Nitropyridines, their synthesis and reactions

Reaction of pyridine and substituted pyridines with N 2 O 5 in an organic solvent gives the N-nitropyridinium ion. When this is reacted with SO 2 /HSO 3 -in water, 3-nitropyridine is obtained (77 % yield). With substituted pyridines the method gives good yields for 4-substituted and moderate yields for 3-substituted pyridines. The reaction mechanism is not an electrophilic aromatic substitution but one in which the nitro group migrates from the 1-position to the 3-position by a [1,5] sigmatropic shift. From 3-nitropyridine, 5nitropyridine-2-sulfonic acid is formed in a two step reaction.
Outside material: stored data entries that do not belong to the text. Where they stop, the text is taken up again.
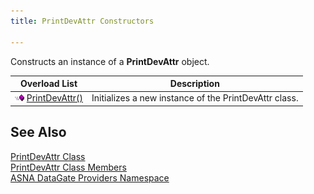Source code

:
 ```yaml
---
title: PrintDevAttr Constructors

---
```


Constructs an instance of a **PrintDevAttr** object.
<br />



| Overload List | Description |
| ---- | ---- |
| <img height="11" alt="public property" src="images/public-method.gif" width="15" border="0" x-maintain-ratio="TRUE" /> [ PrintDevAttr()](print-dev-attr-class-print-dev-attr-constructor.html) | Initializes a new instance of the PrintDevAttr class. |



## See Also


[PrintDevAttr Class](print-dev-attr-class.html)
      <br />
[PrintDevAttr Class Members](print-dev-attr-members.html)
      <br />
[ASNA DataGate Providers Namespace](datagate-providers-namespace.html)

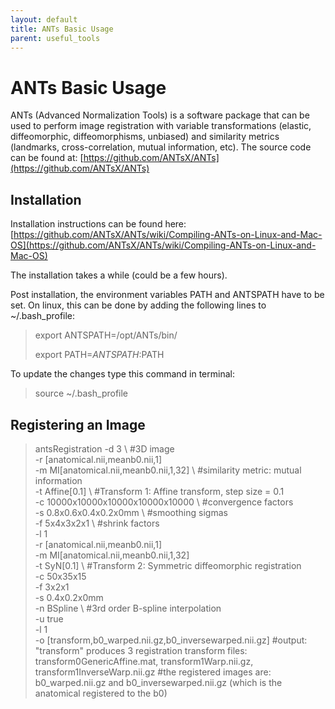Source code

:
 ```yaml
---
layout: default
title: ANTs Basic Usage
parent: useful_tools
---
```

# ANTs Basic Usage

ANTs (Advanced Normalization Tools) is a software package that can be used to perform image registration with variable transformations (elastic, diffeomorphic, diffeomorphisms, unbiased) and similarity metrics (landmarks, cross-correlation, mutual information, etc). The source code can be found at: [https://github.com/ANTsX/ANTs](https://github.com/ANTsX/ANTs)

## Installation

Installation instructions can be found here: [https://github.com/ANTsX/ANTs/wiki/Compiling-ANTs-on-Linux-and-Mac-OS](https://github.com/ANTsX/ANTs/wiki/Compiling-ANTs-on-Linux-and-Mac-OS)

The installation takes a while (could be a few hours).

Post installation, the environment variables PATH and ANTSPATH have to be set. On linux, this can be done by adding the following lines to ~/.bash_profile:

> export ANTSPATH=/opt/ANTs/bin/ 
>
> export PATH=${​​​ANTSPATH}​​​​​​​​​​:$PATH

To update the changes type this command in terminal:
> source ~/.bash_profile

## Registering an Image



> antsRegistration -d 3 \                                       #3D image <br>
> -r [anatomical.nii,meanb0.nii,1] \
> -m MI[anatomical.nii,meanb0.nii,1,32] \                       #similarity metric: mutual information​ <br>
> -t Affine[0.1] \                                              #Transform 1: Affine transform, step size = 0.1​ <br>
> -c 10000x10000x10000x10000x10000 \                            #convergence factors <br>
> -s 0.8x0.6x0.4x0.2x0mm \                                      #smoothing sigmas <br>
> -f 5x4x3x2x1 \                                                #shrink factors <br>
> -l 1 \
> -r [anatomical.nii,meanb0.nii,1] \
> -m MI[anatomical.nii,meanb0.nii,1,32] \
> -t SyN[0.1] \                                                 #Transform 2: Symmetric diffeomorphic registration​ <br>
> -c 50x35x15 \
> -f 3x2x1 \
> -s 0.4x0.2x0mm \
> -n BSpline \                                                  #3rd order B-spline interpolation​ <br>
> -u true \
> -l 1 \
> -o [transform,b0_warped.nii.gz,b0_inversewarped.nii.gz]       #output: "transform" produces 3 registration transform files:  transform0GenericAffine.mat, transform1Warp.nii.gz, transform1InverseWarp.nii.gz
                                                                #the registered images are: b0_warped.nii.gz and b0_inversewarped.nii.gz (which is the anatomical registered to the b0)
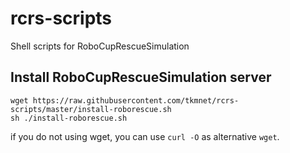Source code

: # rcrs-scripts
Shell scripts for RoboCupRescueSimulation

## Install RoboCupRescueSimulation server
```
wget https://raw.githubusercontent.com/tkmnet/rcrs-scripts/master/install-roborescue.sh
sh ./install-roborescue.sh
```
if you do not using wget, you can use `curl -O` as alternative `wget`.
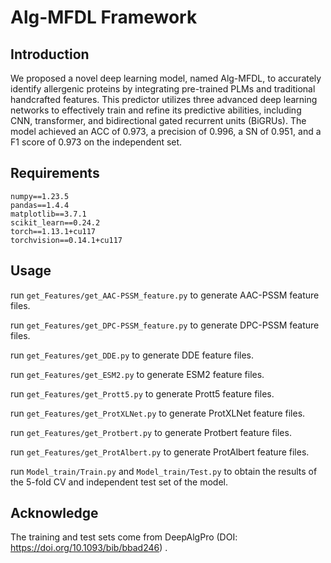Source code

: # Alg-MFDL Framework



## Introduction

We proposed a novel deep learning model, named Alg-MFDL, to accurately identify allergenic proteins by integrating pre-trained PLMs and traditional handcrafted features. This predictor utilizes three advanced deep learning networks to effectively train and refine its predictive abilities, including CNN, transformer, and bidirectional gated recurrent units (BiGRUs). 
The model achieved an ACC of 0.973, a precision of 0.996, a SN of 0.951, and a F1 score of 0.973 on the independent set.



## Requirements

```
numpy==1.23.5
pandas==1.4.4
matplotlib==3.7.1
scikit_learn==0.24.2
torch==1.13.1+cu117
torchvision==0.14.1+cu117

```

## Usage



run `get_Features/get_AAC-PSSM_feature.py` to generate AAC-PSSM feature files. 

run `get_Features/get_DPC-PSSM_feature.py` to generate DPC-PSSM feature files. 

run `get_Features/get_DDE.py` to generate DDE feature files. 

run `get_Features/get_ESM2.py` to generate ESM2 feature files.

run `get_Features/get_Prott5.py` to generate Prott5 feature files.

run `get_Features/get_ProtXLNet.py` to generate ProtXLNet feature files.

run `get_Features/get_Protbert.py` to generate Protbert feature files.

run `get_Features/get_ProtAlbert.py` to generate ProtAlbert feature files.

run `Model_train/Train.py` and `Model_train/Test.py` to obtain the results of the 5-fold CV and independent test set of the model.

## Acknowledge


The training and test sets come from DeepAlgPro (DOI: https://doi.org/10.1093/bib/bbad246) .
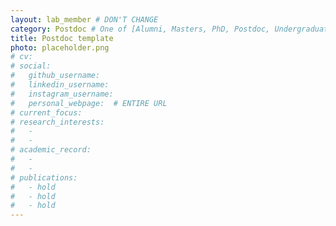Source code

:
 ```yaml
---
layout: lab_member # DON'T CHANGE
category: Postdoc # One of [Alumni, Masters, PhD, Postdoc, Undergraduate]
title: Postdoc template
photo: placeholder.png
# cv:
# social:
#   github_username:
#   linkedin_username:
#   instagram_username:
#   personal_webpage:  # ENTIRE URL
# current_focus:
# research_interests:
#   -
#   -
# academic_record:
#   -
#   -
# publications:
#   - hold
#   - hold
#   - hold
---
```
From this, a series of 2-substituted-5-nitropyridines has been synthesized. 3-Nitropyridine and 4-substituted-3-nitropyridines have been substituted with ammonia and amines by the vicarious nucleophilic substitution (VNS) method with ammonia and amines and by the oxidative substitution method in the position para to the nitro group. High regioselectivities and yields have been obtained in both cases to afford a series of 4-substituted-2-alkylamino-5-nitropyridines. The VNS method has also been used in alkylation reactions with 3-nitropyridines to form dichloromethyland alkoxycarbomethyl-β-nitropyridines. From the appropriate substituted nitropyridines imidazopyridines and azaindoles have been formed.